Średnia szacunków analityków ankietowanych przez agencję Bloomberg wskazuje, że na koniec 2011 r. euro będzie kosztować tylko 3,71 zł wobec 3,96 zł obecnie.
Oczekiwane umocnienie się polskiej waluty o około 6 proc. w stosunku do europejskiej to wynik m.in. czynników zewnętrznych. Zdecydowana większość ekonomistów jest zdania, że banki centralne strefy euro i USA nie zdecydują się na zaostrzenie kursu, co de facto oznacza dalszy dostęp do taniego pieniądza dla inwestorów. Fundusze będą szukać rynków, które dadzą nadzieję na wyższe stóp zwrotu.
– Na korzyść złotego będzie przemawiać tendencja do wzrostu apetytu na ryzyko, a dodatkowo nadal niski koszt pieniądza za granicą, który uczyni złotego atrakcyjną lokatą kapitału, szczególnie wobec prognozowanych podwyżek stóp procentowych w Polsce – ocenia Maciej Reluga, główny ekonomista BZ WBK.
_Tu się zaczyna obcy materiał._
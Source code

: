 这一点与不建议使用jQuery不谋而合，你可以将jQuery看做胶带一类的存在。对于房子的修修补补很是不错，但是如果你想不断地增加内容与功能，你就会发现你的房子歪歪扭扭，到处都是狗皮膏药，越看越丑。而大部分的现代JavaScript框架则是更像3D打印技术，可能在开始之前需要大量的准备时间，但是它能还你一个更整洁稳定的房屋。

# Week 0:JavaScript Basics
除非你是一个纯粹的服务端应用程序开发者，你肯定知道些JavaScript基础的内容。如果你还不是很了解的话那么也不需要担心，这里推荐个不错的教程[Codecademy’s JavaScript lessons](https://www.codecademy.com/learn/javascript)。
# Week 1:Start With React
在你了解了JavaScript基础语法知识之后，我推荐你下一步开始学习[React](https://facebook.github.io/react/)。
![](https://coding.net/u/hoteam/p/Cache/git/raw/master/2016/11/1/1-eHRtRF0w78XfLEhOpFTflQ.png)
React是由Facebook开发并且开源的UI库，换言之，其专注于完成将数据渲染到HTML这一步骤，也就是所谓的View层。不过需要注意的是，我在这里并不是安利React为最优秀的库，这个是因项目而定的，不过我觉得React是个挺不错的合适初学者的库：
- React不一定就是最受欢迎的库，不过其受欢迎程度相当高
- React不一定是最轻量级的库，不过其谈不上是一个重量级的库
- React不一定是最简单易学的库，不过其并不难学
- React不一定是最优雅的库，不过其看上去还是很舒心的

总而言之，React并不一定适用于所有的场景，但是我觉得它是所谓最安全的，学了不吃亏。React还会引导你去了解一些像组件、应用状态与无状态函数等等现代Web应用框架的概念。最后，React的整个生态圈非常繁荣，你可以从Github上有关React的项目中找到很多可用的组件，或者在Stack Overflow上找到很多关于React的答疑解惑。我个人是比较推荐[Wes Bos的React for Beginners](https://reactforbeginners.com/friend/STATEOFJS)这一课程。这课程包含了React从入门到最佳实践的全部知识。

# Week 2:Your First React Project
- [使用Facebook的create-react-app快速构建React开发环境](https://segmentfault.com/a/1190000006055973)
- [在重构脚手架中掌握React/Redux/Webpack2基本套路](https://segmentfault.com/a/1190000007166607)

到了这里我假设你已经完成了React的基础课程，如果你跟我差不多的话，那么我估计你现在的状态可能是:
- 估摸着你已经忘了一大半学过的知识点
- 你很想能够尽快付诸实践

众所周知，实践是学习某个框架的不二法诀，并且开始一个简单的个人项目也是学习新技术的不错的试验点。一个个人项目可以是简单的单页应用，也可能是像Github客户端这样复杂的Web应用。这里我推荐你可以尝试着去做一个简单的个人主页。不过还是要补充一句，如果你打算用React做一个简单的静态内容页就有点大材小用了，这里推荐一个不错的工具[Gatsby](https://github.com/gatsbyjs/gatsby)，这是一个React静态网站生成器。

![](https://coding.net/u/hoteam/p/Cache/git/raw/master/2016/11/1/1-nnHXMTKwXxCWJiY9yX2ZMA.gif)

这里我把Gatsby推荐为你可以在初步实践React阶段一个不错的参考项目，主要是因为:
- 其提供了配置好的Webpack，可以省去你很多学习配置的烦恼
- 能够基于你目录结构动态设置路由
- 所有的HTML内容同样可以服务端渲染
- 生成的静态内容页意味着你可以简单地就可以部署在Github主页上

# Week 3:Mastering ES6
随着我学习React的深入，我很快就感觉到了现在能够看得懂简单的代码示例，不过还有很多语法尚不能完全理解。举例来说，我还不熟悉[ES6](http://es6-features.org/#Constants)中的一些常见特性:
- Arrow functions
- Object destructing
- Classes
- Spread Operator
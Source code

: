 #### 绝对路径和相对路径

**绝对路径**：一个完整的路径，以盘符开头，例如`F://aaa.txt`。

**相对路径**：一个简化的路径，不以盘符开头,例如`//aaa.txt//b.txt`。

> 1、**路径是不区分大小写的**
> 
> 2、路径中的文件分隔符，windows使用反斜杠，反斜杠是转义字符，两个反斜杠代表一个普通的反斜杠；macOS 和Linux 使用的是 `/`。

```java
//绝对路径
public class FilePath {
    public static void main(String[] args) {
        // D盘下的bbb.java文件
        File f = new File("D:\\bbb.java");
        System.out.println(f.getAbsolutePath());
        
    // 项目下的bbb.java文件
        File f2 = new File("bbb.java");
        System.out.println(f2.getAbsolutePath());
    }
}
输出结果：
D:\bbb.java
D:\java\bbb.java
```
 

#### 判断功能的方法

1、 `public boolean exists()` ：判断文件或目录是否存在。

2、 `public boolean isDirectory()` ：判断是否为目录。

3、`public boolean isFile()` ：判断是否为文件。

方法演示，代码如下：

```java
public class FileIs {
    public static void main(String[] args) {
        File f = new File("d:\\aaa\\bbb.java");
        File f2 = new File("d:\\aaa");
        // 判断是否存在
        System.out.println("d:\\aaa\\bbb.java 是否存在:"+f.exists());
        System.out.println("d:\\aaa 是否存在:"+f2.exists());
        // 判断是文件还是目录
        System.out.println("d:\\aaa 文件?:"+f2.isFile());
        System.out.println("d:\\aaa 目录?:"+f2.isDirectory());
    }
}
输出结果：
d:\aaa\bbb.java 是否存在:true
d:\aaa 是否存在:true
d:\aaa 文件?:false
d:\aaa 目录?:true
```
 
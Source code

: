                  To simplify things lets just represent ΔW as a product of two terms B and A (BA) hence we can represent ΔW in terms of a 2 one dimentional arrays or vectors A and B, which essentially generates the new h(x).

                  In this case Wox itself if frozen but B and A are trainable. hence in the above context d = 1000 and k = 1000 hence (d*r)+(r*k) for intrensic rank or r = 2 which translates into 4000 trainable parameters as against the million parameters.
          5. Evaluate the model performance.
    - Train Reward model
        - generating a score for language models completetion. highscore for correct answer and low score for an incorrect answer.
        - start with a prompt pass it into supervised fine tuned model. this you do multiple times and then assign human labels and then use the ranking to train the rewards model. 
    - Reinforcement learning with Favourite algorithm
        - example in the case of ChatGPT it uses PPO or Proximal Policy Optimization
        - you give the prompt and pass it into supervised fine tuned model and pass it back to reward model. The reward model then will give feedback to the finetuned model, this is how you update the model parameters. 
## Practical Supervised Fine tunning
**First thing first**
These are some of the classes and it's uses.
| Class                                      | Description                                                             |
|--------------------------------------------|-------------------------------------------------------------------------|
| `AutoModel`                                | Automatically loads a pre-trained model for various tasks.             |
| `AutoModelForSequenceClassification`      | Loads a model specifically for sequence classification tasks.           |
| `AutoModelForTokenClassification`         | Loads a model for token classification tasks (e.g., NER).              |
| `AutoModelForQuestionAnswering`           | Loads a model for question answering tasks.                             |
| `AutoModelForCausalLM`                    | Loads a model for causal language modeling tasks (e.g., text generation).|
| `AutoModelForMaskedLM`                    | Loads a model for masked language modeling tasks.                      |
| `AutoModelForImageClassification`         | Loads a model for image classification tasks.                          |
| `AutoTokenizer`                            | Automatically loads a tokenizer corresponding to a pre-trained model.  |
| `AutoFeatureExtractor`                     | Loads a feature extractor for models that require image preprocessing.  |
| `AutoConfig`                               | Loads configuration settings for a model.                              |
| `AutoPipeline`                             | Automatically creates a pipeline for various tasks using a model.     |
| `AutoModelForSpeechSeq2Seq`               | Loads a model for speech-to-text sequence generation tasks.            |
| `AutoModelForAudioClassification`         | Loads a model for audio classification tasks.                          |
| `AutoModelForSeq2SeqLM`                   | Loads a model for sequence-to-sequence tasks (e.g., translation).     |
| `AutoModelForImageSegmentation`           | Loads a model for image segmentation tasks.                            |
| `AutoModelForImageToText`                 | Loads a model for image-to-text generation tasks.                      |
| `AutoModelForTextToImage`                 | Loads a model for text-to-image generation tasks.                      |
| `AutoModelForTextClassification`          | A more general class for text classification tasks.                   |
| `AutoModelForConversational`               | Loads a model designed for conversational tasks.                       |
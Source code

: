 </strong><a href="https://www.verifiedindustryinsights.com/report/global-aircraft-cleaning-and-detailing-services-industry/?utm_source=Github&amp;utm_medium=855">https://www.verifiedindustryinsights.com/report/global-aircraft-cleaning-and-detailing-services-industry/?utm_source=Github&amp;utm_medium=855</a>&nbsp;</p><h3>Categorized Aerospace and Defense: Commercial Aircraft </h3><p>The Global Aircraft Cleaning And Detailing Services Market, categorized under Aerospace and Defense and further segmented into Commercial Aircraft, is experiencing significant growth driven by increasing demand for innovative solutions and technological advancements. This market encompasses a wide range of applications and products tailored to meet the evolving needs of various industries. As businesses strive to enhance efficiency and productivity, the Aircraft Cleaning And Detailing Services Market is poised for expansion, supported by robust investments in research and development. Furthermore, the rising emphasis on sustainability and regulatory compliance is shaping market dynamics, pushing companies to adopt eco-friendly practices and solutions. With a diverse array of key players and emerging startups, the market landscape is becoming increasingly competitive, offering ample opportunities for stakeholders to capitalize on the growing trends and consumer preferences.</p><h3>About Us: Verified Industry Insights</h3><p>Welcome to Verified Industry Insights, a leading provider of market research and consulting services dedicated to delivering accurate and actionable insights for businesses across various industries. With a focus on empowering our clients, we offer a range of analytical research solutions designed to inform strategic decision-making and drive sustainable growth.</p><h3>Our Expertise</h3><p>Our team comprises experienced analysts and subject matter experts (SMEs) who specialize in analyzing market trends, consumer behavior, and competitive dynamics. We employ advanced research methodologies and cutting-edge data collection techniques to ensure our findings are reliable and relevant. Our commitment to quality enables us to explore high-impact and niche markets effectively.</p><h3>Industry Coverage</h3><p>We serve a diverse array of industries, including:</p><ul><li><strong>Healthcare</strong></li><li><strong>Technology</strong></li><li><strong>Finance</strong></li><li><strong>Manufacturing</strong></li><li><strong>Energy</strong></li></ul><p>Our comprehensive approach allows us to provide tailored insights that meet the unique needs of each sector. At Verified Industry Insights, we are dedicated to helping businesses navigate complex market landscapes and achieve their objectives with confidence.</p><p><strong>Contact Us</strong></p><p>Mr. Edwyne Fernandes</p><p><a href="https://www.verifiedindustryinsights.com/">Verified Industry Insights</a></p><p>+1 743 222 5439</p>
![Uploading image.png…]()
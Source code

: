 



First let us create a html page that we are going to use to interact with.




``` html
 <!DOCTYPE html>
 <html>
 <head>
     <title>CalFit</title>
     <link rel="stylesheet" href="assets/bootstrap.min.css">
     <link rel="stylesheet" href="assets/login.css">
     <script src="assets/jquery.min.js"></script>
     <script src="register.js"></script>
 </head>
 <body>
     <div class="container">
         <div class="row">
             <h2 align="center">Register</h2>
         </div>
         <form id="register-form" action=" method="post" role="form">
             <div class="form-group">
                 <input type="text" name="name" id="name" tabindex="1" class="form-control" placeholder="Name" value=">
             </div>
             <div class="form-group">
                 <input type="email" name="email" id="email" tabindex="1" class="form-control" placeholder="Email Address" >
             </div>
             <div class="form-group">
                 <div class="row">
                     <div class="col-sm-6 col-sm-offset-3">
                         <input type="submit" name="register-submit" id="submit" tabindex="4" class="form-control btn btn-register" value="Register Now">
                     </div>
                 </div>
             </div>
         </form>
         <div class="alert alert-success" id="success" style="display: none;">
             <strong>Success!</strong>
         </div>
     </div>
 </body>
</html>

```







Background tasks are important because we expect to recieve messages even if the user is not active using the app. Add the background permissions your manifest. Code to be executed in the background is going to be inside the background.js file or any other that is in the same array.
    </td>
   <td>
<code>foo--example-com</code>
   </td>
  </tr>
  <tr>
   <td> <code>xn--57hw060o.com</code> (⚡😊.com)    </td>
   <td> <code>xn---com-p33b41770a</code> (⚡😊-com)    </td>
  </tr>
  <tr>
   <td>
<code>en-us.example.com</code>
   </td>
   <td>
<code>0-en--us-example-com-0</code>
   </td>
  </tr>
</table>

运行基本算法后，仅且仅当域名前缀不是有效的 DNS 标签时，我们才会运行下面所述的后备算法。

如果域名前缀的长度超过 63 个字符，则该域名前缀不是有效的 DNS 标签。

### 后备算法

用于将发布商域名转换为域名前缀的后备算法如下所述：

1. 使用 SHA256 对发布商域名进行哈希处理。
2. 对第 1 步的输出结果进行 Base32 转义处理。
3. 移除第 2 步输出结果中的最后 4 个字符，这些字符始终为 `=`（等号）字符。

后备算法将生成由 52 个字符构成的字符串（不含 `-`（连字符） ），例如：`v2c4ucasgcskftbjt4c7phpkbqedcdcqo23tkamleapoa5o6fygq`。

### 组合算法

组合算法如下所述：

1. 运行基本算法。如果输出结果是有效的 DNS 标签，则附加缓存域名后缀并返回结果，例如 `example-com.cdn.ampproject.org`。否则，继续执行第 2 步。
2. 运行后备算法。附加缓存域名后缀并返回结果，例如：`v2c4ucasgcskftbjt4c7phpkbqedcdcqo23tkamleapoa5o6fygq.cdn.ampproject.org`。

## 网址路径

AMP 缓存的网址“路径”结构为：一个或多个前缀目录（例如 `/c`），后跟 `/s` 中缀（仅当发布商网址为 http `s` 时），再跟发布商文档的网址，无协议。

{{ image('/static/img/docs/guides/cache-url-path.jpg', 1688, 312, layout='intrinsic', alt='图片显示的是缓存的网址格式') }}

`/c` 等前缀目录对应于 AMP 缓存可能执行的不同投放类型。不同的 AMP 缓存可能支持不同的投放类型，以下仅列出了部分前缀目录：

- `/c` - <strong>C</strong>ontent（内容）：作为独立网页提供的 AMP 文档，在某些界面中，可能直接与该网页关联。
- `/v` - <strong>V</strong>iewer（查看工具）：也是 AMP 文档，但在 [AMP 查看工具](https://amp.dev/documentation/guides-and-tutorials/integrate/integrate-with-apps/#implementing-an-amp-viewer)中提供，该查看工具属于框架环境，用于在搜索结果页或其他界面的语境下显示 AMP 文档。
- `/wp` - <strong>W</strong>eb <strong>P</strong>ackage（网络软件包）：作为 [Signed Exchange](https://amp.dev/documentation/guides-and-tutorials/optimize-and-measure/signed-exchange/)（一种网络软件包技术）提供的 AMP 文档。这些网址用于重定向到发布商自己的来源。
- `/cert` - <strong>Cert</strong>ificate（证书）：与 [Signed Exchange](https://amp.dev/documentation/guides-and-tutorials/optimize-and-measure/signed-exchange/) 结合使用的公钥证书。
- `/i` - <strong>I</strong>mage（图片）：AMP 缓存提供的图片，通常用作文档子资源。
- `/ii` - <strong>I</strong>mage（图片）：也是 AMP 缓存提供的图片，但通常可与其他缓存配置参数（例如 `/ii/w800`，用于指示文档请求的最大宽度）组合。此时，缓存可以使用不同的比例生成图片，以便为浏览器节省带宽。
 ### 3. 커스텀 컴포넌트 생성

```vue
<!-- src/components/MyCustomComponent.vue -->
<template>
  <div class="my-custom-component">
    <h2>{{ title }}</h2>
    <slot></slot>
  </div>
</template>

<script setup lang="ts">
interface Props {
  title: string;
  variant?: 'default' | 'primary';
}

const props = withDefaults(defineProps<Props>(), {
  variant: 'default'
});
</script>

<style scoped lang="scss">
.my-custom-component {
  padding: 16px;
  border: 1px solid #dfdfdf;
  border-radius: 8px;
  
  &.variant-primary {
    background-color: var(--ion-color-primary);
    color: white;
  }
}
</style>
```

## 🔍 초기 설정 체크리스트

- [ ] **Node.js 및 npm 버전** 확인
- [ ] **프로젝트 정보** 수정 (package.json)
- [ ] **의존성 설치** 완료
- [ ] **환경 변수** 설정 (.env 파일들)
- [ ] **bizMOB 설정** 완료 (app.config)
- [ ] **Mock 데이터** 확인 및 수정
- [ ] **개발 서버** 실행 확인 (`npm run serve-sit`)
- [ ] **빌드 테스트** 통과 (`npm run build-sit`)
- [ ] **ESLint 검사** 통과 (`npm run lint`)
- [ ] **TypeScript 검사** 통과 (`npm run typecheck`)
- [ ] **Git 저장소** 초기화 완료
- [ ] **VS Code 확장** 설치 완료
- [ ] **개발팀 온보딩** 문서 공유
Nie wszyscy eksperci sądzą, że Rada Polityki Pieniężnej podwyższy stopy procentowe.
– W gospodarce nie ma presji popytowej, a czynniki podażowe (rosnące ceny żywności i paliw) będą wygasać od maja/czerwca. Ponadto nie sądzę, by VAT jakoś istotnie podniósł inflację. Zyskowność firm wskazuje na wysokie marże, które można obciąć, neutralizując tym samym efekt podwyżki podatku – ocenia Michał Dybuła z BNP Paribas. Część analityków przypomina, że RPP będzie także zakładnikiem kursu złotego. – Jeżeli skala umocnienia krajowej waluty byłaby nadmierna, mogłoby to mieć negatywne konsekwencje dla wzrostu gospodarczego, co RPP będzie musiała brać pod uwagę – dodaje Maja Goettig, główna ekonomistka BPH.